🤖 AI Summary
Existing optimizers suffer from unstable neuron outputs and insufficient generalization: Adam converges rapidly but generalizes poorly, whereas SGD generalizes well yet converges slowly. This paper proposes ADAACT, a novel optimization algorithm that—uniquely—dynamically adjusts the learning rate at the neuron level based on activation variance. ADAACT employs a gradient-driven, lightweight, backpropagation-compatible adaptation mechanism. It significantly improves output stability while achieving state-of-the-art generalization performance on CIFAR and ImageNet; its convergence speed approaches that of Adam, and its generalization capability matches or exceeds that of SGD, with negligible additional training overhead. The core innovation lies in integrating activation variance into the learning rate adaptation paradigm—thereby bridging the long-standing trade-off between convergence efficiency and generalization ability.
📝 Abstract
We introduce ADAACT, a novel optimization algorithm that adjusts learning rates according to activation variance.

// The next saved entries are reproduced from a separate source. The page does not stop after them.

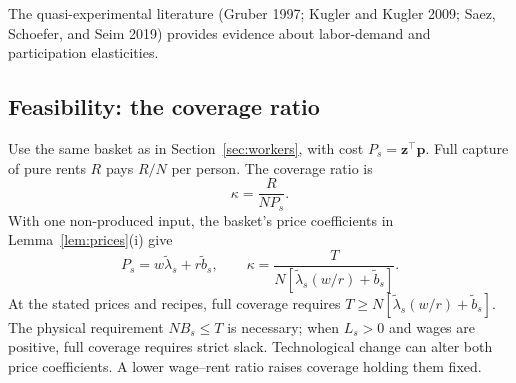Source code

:\documentclass[12pt]{article}
\theoremstyle{plain}
\theoremstyle{definition}
\theoremstyle{remark}
\begin{document}
The quasi-experimental literature (Gruber 1997; Kugler and Kugler 2009; Saez, Schoefer, and Seim 2019) provides evidence about labor-demand and participation elasticities.

\subsection{Feasibility: the coverage ratio}\label{app:D.3}

Use the same basket as in Section~\ref{sec:workers}, with cost $P_s=\mathbf{z}^{\top}\mathbf{p}$. Full capture of pure rents $R$ pays $R/N$ per person. The coverage ratio is
\begin{equation}\label{eq:28}
\kappa=\frac{R}{NP_s}.
\end{equation}
With one non-produced input, the basket's price coefficients in Lemma~\ref{lem:prices}(i) give
\[
P_s=w\widetilde\lambda_s+r\widetilde b_s,\qquad
\kappa=\frac{T}{N[\widetilde\lambda_s(w/r)+\widetilde b_s]}.
\]
At the stated prices and recipes, full coverage requires $T\ge N[\widetilde\lambda_s(w/r)+\widetilde b_s]$. The physical requirement $NB_s\le T$ is necessary; when $L_s>0$ and wages are positive, full coverage requires strict slack. Technological change can alter both price coefficients. A lower wage--rent ratio raises coverage holding them fixed.
\end{document}
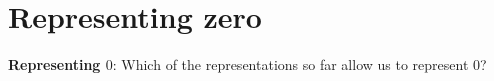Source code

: \documentclass[12pt, oneside]{article}
\begin{document}
\section*{Representing zero}


{\bf Representing $0$}: Which of the representations so far allow us to represent $0$?

\vfill


 \vfill
\end{document}
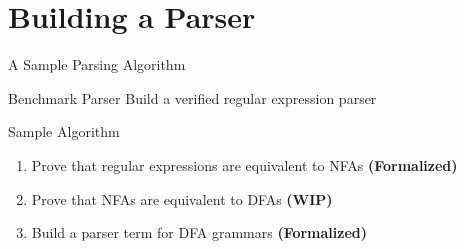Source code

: \documentclass[10pt]{beamer}
\begin{document}
\section{Building a Parser}

\begin{frame}{A Sample Parsing Algorithm}
  \begin{alertblock}{Benchmark Parser}
  Build a verified regular expression parser
  \end{alertblock}
  \begin{block}{Sample Algorithm}
    \begin{enumerate}
      \item Prove that regular expressions are equivalent to NFAs \textbf{(Formalized)}
      \item Prove that NFAs are equivalent to DFAs \textbf{(WIP)}
      \item Build a parser term for DFA grammars \textbf{(Formalized)}
    \end{enumerate}
  \end{block}
\end{frame}
\end{document}
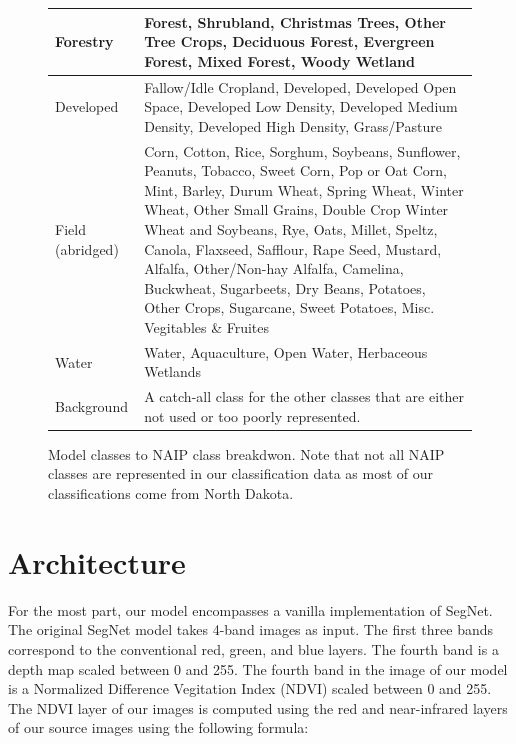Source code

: \documentclass[12pt]{article}
\begin{document}
\begin{figure}
  \begin{tabular}[]{|p{2cm}|p{12cm}|}
  \hline
  Forestry & Forest, Shrubland, Christmas Trees, Other Tree Crops, Deciduous Forest, Evergreen Forest, Mixed Forest, Woody Wetland \\ \hline
  Developed & Fallow/Idle Cropland, Developed, Developed Open Space, Developed Low Density, Developed Medium Density, Developed High Density, Grass/Pasture \\ \hline
  Field (abridged) & Corn, Cotton, Rice, Sorghum, Soybeans, Sunflower, Peanuts, Tobacco, Sweet Corn, Pop or Oat Corn, Mint, Barley, Durum Wheat, Spring Wheat, Winter Wheat, Other Small Grains, Double Crop Winter Wheat and Soybeans, Rye, Oats, Millet, Speltz, Canola, Flaxseed, Safflour, Rape Seed, Mustard, Alfalfa, Other/Non-hay Alfalfa, Camelina, Buckwheat, Sugarbeets, Dry Beans, Potatoes, Other Crops, Sugarcane, Sweet Potatoes, Misc. Vegitables \& Fruites \\ \hline
  Water & Water, Aquaculture, Open Water, Herbaceous Wetlands \\ \hline
  Background & A catch-all class for the other classes that are either not used or too poorly represented. \\ \hline
  \end{tabular}
  \caption{Model classes to NAIP class breakdwon. Note that not all NAIP classes are represented in our classification data as most of our classifications come from North Dakota.}
\end{figure}


\begin{figure}
\end{figure}



\section{Architecture}

For the most part, our model encompasses a vanilla implementation of SegNet. The original SegNet model takes 4-band images as input. The first three bands correspond to the conventional red, green, and blue layers. The fourth band is a depth map scaled between 0 and 255. The fourth band in the image of our model is a Normalized Difference Vegitation Index (NDVI)\cite{NDVI} scaled between 0 and 255. The NDVI layer of our images is computed using the red and near-infrared layers of our source images using the following formula:  
\begin{figure}[!htb]
\end{figure}
\end{document}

Our method enhances the stability of neuron outputs by incorporating neuron-wise adaptivity during the training process, which subsequently leads to better generalization— a complementary approach to conventional activation regularization methods. Experimental results demonstrate ADAACT’s competitive performance across standard image classification benchmarks. We evaluate ADAACT on CIFAR and ImageNet, comparing it with other state-of-the-art methods. Importantly, ADAACT effectively bridges the gap between the convergence speed of Adam and the strong generalization capabilities of SGD, all while maintaining competitive execution times.